## Exercise brief:
Search the data below for the string "href". Extract every line that contains it.

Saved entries
• • •
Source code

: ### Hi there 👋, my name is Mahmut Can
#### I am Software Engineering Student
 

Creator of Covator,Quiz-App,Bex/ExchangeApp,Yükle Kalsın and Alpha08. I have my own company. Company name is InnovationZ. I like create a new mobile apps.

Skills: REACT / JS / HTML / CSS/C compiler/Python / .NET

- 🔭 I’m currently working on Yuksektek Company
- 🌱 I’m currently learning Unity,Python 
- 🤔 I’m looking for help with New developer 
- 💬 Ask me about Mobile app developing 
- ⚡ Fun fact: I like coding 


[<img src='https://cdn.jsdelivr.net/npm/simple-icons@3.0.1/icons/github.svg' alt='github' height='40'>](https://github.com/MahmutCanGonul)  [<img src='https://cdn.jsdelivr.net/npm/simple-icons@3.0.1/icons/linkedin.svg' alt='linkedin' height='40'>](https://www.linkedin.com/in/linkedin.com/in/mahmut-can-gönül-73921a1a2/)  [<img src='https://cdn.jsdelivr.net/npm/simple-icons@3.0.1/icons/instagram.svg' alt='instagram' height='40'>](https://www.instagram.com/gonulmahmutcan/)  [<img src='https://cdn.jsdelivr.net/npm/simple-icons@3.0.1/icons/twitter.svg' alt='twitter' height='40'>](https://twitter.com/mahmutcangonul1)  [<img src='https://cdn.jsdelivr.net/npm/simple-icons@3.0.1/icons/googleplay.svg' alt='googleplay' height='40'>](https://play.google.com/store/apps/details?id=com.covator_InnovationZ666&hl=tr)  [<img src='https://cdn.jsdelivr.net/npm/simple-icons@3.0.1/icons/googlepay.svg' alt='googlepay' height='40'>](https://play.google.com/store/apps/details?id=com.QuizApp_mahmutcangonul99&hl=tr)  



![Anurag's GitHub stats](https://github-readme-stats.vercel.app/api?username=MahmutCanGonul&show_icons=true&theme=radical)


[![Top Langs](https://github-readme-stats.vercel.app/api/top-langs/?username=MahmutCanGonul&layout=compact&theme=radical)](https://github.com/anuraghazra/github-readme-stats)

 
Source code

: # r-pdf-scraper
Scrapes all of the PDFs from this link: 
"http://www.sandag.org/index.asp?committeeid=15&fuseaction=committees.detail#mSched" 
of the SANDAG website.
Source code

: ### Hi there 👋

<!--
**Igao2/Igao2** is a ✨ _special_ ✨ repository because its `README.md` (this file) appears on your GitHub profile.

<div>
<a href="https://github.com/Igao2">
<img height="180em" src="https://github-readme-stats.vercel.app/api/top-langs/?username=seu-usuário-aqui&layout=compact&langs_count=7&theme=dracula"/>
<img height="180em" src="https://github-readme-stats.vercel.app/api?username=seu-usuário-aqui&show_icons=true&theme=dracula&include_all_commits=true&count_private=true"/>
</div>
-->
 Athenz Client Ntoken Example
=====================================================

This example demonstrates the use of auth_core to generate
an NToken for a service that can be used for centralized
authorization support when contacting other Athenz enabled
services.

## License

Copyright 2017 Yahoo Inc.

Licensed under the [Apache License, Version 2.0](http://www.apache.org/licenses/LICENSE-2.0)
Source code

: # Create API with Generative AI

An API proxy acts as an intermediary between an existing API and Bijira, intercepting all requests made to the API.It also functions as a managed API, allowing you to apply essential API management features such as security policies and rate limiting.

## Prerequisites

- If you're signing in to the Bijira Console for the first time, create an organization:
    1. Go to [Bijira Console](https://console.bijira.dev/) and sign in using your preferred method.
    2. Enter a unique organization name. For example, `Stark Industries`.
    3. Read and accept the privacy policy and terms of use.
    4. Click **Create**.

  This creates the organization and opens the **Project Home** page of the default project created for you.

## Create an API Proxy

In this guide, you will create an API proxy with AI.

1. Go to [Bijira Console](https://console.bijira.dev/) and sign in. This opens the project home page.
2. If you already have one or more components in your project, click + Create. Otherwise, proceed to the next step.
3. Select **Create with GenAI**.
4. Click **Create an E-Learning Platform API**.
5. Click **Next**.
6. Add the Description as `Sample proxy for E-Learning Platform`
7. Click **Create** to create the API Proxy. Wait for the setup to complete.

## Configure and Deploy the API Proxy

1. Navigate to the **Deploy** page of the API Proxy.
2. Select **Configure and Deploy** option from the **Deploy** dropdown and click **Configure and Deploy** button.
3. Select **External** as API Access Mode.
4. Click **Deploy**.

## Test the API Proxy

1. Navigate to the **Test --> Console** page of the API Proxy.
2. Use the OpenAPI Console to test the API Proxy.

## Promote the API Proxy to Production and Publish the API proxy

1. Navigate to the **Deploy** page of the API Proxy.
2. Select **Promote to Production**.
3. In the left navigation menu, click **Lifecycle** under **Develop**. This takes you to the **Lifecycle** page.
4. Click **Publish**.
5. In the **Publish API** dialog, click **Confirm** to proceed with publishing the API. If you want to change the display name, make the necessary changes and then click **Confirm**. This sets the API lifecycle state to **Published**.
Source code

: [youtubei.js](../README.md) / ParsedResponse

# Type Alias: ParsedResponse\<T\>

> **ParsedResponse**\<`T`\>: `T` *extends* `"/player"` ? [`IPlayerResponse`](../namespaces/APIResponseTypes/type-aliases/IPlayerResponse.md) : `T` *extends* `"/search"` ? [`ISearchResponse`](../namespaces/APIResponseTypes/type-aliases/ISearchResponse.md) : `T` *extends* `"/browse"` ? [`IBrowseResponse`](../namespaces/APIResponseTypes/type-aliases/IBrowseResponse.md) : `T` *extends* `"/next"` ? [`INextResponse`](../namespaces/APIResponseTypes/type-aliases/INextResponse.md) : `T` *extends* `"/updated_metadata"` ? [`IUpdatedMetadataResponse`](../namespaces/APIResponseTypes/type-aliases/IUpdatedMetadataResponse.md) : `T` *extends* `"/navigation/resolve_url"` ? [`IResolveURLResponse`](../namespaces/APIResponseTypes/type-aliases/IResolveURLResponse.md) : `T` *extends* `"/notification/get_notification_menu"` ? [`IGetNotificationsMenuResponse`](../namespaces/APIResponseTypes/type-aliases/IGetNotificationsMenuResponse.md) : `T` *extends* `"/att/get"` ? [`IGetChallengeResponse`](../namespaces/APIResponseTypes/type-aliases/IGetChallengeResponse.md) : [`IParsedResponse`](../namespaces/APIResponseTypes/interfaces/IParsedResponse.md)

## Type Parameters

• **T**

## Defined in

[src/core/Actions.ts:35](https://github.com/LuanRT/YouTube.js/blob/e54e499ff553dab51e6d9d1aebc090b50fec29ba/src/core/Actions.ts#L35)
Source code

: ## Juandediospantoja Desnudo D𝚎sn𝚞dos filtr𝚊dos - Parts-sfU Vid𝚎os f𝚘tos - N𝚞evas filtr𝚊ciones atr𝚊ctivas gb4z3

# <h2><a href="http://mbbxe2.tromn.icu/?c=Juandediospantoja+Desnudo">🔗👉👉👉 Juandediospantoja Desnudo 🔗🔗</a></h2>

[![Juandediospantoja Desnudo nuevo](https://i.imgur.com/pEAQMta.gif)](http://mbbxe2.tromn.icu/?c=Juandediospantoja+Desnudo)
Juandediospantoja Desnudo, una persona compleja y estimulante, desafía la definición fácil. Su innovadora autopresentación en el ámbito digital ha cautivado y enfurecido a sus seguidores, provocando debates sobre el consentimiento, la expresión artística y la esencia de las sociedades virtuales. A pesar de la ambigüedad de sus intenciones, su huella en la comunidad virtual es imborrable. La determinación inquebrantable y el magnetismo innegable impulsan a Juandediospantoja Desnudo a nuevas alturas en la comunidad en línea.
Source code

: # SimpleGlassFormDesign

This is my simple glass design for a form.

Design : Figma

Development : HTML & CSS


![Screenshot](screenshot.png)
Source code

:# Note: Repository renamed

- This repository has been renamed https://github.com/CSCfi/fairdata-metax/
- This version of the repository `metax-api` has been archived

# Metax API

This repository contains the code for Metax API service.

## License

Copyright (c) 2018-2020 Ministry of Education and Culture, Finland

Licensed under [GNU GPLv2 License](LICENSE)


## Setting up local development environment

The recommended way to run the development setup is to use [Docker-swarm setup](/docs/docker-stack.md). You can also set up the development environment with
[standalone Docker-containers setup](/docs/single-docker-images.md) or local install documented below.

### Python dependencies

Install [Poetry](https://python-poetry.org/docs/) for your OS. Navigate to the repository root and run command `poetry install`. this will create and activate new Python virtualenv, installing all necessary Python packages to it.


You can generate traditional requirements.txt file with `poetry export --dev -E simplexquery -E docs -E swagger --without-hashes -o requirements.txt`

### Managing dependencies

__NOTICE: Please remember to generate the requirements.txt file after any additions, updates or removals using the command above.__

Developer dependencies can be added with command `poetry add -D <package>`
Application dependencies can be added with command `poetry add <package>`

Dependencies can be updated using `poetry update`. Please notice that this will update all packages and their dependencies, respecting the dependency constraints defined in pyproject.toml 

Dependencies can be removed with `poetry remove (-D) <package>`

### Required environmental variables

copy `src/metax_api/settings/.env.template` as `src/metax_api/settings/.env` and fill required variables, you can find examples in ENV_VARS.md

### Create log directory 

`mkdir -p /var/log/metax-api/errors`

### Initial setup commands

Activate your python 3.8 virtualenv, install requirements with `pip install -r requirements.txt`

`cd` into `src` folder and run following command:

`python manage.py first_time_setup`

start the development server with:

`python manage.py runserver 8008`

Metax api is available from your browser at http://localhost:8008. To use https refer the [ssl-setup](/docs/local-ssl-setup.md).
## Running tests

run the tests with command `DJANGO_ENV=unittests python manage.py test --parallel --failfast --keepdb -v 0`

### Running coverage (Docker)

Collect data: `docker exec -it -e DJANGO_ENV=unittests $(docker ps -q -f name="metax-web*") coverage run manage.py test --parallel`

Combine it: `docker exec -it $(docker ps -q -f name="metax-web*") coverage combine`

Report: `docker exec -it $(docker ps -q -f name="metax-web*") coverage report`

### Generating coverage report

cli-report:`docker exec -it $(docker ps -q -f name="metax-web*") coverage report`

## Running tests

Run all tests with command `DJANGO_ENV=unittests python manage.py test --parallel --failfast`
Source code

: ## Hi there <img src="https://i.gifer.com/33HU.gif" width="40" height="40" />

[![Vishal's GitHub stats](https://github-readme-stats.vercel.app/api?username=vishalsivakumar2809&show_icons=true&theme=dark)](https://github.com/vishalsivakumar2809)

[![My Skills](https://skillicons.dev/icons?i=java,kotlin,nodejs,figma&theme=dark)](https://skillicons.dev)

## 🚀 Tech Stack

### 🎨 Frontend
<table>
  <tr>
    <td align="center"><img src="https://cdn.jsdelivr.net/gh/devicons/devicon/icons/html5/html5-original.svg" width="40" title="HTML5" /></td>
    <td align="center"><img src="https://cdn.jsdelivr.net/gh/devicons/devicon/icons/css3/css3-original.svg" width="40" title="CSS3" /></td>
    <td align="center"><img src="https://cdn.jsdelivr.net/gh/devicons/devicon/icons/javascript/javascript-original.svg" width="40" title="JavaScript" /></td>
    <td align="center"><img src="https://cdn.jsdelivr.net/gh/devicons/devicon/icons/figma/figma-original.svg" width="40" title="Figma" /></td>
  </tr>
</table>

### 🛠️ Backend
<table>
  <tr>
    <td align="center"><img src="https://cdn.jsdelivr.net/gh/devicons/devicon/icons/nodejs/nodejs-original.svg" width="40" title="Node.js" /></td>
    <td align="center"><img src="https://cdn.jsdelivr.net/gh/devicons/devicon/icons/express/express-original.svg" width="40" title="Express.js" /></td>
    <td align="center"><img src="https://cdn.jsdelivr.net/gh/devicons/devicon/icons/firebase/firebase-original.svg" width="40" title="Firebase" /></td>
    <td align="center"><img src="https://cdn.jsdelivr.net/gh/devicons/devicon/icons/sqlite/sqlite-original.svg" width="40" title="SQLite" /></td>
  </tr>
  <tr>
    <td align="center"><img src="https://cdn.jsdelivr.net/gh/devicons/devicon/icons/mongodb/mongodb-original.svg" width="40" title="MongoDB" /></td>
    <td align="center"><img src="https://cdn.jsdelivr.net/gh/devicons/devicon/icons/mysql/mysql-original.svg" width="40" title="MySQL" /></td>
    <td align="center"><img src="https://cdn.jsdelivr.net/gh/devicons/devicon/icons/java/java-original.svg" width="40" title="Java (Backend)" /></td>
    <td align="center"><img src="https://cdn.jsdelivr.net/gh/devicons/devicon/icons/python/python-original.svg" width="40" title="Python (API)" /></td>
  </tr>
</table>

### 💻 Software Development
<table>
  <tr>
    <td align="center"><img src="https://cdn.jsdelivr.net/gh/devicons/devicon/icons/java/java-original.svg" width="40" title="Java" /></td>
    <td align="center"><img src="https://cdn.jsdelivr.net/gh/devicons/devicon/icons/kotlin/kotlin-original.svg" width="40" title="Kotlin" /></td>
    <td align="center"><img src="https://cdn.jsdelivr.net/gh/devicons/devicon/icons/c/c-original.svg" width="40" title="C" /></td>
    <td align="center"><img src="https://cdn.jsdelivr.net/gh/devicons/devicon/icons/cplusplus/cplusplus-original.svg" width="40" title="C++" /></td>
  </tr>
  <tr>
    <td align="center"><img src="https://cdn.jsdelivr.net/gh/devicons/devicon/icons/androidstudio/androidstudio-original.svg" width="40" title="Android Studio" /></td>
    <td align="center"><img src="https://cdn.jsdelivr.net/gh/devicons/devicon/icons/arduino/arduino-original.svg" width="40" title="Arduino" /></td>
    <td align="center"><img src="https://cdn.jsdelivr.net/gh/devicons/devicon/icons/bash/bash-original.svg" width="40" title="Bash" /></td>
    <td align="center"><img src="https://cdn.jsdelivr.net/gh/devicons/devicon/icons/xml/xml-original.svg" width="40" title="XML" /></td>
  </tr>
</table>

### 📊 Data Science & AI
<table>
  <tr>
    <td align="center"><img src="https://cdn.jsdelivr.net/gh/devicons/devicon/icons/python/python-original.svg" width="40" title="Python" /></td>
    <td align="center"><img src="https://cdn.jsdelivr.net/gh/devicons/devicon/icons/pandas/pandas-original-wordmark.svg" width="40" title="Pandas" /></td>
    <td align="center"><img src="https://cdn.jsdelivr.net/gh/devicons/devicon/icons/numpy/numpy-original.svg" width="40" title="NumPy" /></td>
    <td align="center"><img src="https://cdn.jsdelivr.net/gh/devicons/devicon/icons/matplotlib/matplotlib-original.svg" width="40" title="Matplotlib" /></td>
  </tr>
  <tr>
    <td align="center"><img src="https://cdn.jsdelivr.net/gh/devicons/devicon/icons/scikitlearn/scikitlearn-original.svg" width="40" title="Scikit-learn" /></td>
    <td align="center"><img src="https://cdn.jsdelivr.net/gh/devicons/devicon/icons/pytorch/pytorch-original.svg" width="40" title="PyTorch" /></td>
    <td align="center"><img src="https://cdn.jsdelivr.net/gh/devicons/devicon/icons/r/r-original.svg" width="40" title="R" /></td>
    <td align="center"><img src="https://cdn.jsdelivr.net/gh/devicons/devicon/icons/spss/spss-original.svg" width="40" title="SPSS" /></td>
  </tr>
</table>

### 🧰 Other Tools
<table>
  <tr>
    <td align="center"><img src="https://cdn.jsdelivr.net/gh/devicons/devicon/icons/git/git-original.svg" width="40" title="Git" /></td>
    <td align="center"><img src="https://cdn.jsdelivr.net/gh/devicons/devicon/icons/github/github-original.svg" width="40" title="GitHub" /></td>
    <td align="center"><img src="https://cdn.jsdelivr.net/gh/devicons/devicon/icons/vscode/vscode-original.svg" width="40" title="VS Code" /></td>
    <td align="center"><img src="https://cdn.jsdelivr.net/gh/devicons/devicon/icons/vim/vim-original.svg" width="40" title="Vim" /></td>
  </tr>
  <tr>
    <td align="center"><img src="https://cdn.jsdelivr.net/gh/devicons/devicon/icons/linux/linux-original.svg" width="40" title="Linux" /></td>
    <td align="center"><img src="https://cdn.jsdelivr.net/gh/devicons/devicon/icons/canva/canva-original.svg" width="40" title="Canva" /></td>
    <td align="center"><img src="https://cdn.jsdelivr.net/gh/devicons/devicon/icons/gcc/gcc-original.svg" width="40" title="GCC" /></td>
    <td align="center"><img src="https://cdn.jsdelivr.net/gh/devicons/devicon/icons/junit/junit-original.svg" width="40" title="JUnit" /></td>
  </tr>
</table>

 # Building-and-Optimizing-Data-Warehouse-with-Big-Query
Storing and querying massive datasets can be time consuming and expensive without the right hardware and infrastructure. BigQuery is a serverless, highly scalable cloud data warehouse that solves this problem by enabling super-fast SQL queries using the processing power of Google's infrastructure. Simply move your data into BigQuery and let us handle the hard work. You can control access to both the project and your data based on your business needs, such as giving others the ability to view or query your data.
• • •
## Task output:
<a href="https://github.com/Igao2">
# <h2><a href="http://mbbxe2.tromn.icu/?c=Juandediospantoja+Desnudo">🔗👉👉👉 Juandediospantoja Desnudo 🔗🔗</a></h2>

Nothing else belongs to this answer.